You don't end a cut. You transition. Reverse slowly and metabolism adapts upward. Maintenance equals normal life with structure. Being lean is a system, not a phase. 90% clean, 10% flexible makes it forever sustainable.

This is where your body fat arc completes. You've learned how to cut, how to control it, and how to maintain it for life.

Action Items

**This Week:**

1. Plan your reverse diet timeline. If you're currently in a deficit and close to your goal body fat, map out the next four to six weeks. Write down your current calories. Add 100–150 per week, mostly from carbs, until you hit maintenance. Put the calorie targets for each week in your calendar. This prevents you from jumping straight to eating freely and rebounding.

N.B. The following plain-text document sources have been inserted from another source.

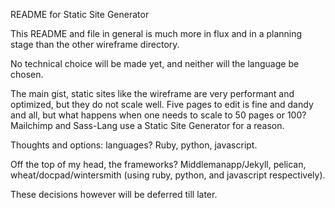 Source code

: README for Static Site Generator

This README and file in general is much more in flux and in a planning stage than the other wireframe directory.

No technical choice will be made yet, and neither will the language be chosen.

The main gist, static sites like the wireframe are very performant and optimized, but they do not scale well. Five pages to edit is fine and dandy and all, but what happens when one needs to scale to 50 pages or 100?  Mailchimp and Sass-Lang use a Static Site Generator for a reason. 

Thoughts and options: languages?  Ruby, python, javascript.

Off the top of my head, the frameworks? Middlemanapp/Jekyll, pelican, wheat/docpad/wintersmith (using ruby, python, and javascript respectively).

These decisions however will be deferred till later.
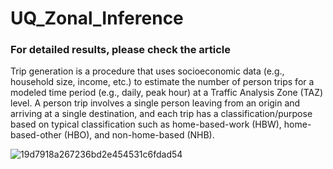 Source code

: # UQ_Zonal_Inference
### For detailed results, please check the article



Trip generation is a procedure that uses socioeconomic data (e.g., household size, income, etc.) to estimate the number of person trips for a modeled time period (e.g., daily, peak hour) at a Traffic Analysis Zone (TAZ) level. A person trip involves a single person leaving from an origin and arriving at a single destination, and each trip has a classification/purpose based on typical classification such as home-based-work (HBW), home-based-other (HBO), and non-home-based (NHB).





![19d7918a267236bd2e454531c6fdad54](https://user-images.githubusercontent.com/47353633/232505385-73486cb8-08c2-4907-b79e-52da0477e3ba.png)

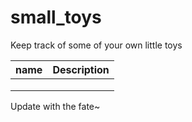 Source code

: # small_toys
Keep track of some of your own little toys

| name | Description |
| ---- | ----------- |
|      |             |
|      |             |
|      |             |

Update with the fate~
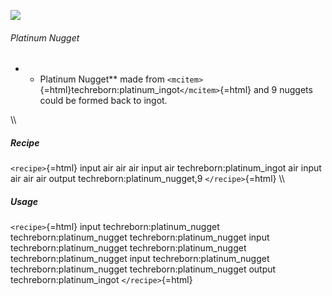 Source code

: ![](/mods/techreborn/platinum_nugget.png)

###### Platinum Nugget

-   -   Platinum Nugget** made from
        `<mcitem>`{=html}techreborn:platinum_ingot`</mcitem>`{=html} and
        9 nuggets could be formed back to ingot.

\\\\

##### Recipe

`<recipe>`{=html} input air air air input air techreborn:platinum_ingot
air input air air air output techreborn:platinum_nugget,9
`</recipe>`{=html} \\\\

##### Usage

`<recipe>`{=html} input techreborn:platinum_nugget
techreborn:platinum_nugget techreborn:platinum_nugget input
techreborn:platinum_nugget techreborn:platinum_nugget
techreborn:platinum_nugget input techreborn:platinum_nugget
techreborn:platinum_nugget techreborn:platinum_nugget output
techreborn:platinum_ingot `</recipe>`{=html}
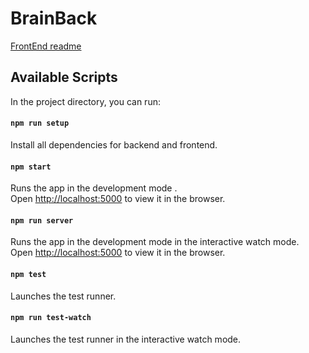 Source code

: # BrainBack

[FrontEnd readme](../master/client/README.md "Frontend readme")

## Available Scripts

In the project directory, you can run:

#### `npm run setup`

Install all dependencies for backend and frontend.

#### `npm start`

Runs the app in the development mode .<br>
Open [http://localhost:5000](http://localhost:5000) to view it in the browser.

#### `npm run server`

Runs the app in the development mode in the interactive watch mode.<br>
Open [http://localhost:5000](http://localhost:5000) to view it in the browser.

#### `npm test`

Launches the test runner.<br>

#### `npm run test-watch`

Launches the test runner in the interactive watch mode.<br>
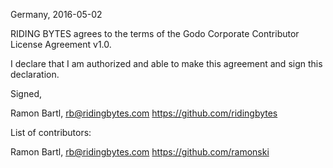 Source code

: Germany, 2016-05-02

RIDING BYTES agrees to the terms of the Godo Corporate Contributor License
Agreement v1.0.

I declare that I am authorized and able to make this agreement and sign this
declaration.

Signed,

Ramon Bartl, rb@ridingbytes.com https://github.com/ridingbytes

List of contributors:

Ramon Bartl, rb@ridingbytes.com https://github.com/ramonski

2. Set your maintenance range. Calculate your maintenance calories using the formula from this chapter. Then define your flex zone, plus or minus 200 calories. Write down both numbers. This is your new home base. As long as you stay in this range, you stay lean.

3. Create your weekly calibration system. Pick three days per week to weigh yourself. Same time, after bathroom, before eating. Put reminders in your phone. Also schedule one day every two weeks to take progress photos in the same lighting. This is how you catch small drifts before they become big problems.

**Quick Win (Do This Sunday):**

Meal prep your default maintenance meals for the week. Three breakfast options, three lunch options, three dinner options using the visual plate method. Cook the protein in bulk. Portion everything out. Label the containers. When you have structure already built, maintenance becomes automatic instead of something you have to think about every day.

Arc 2 Complete:

You now understand energy balance, nutrition basics, meal strategy, advanced fat loss tools, and how to stay lean permanently. This is your foundation for body composition. Everything from here builds on top of a lean, structured physique. Next arc is up to you based on what makes sense sequentially for your course.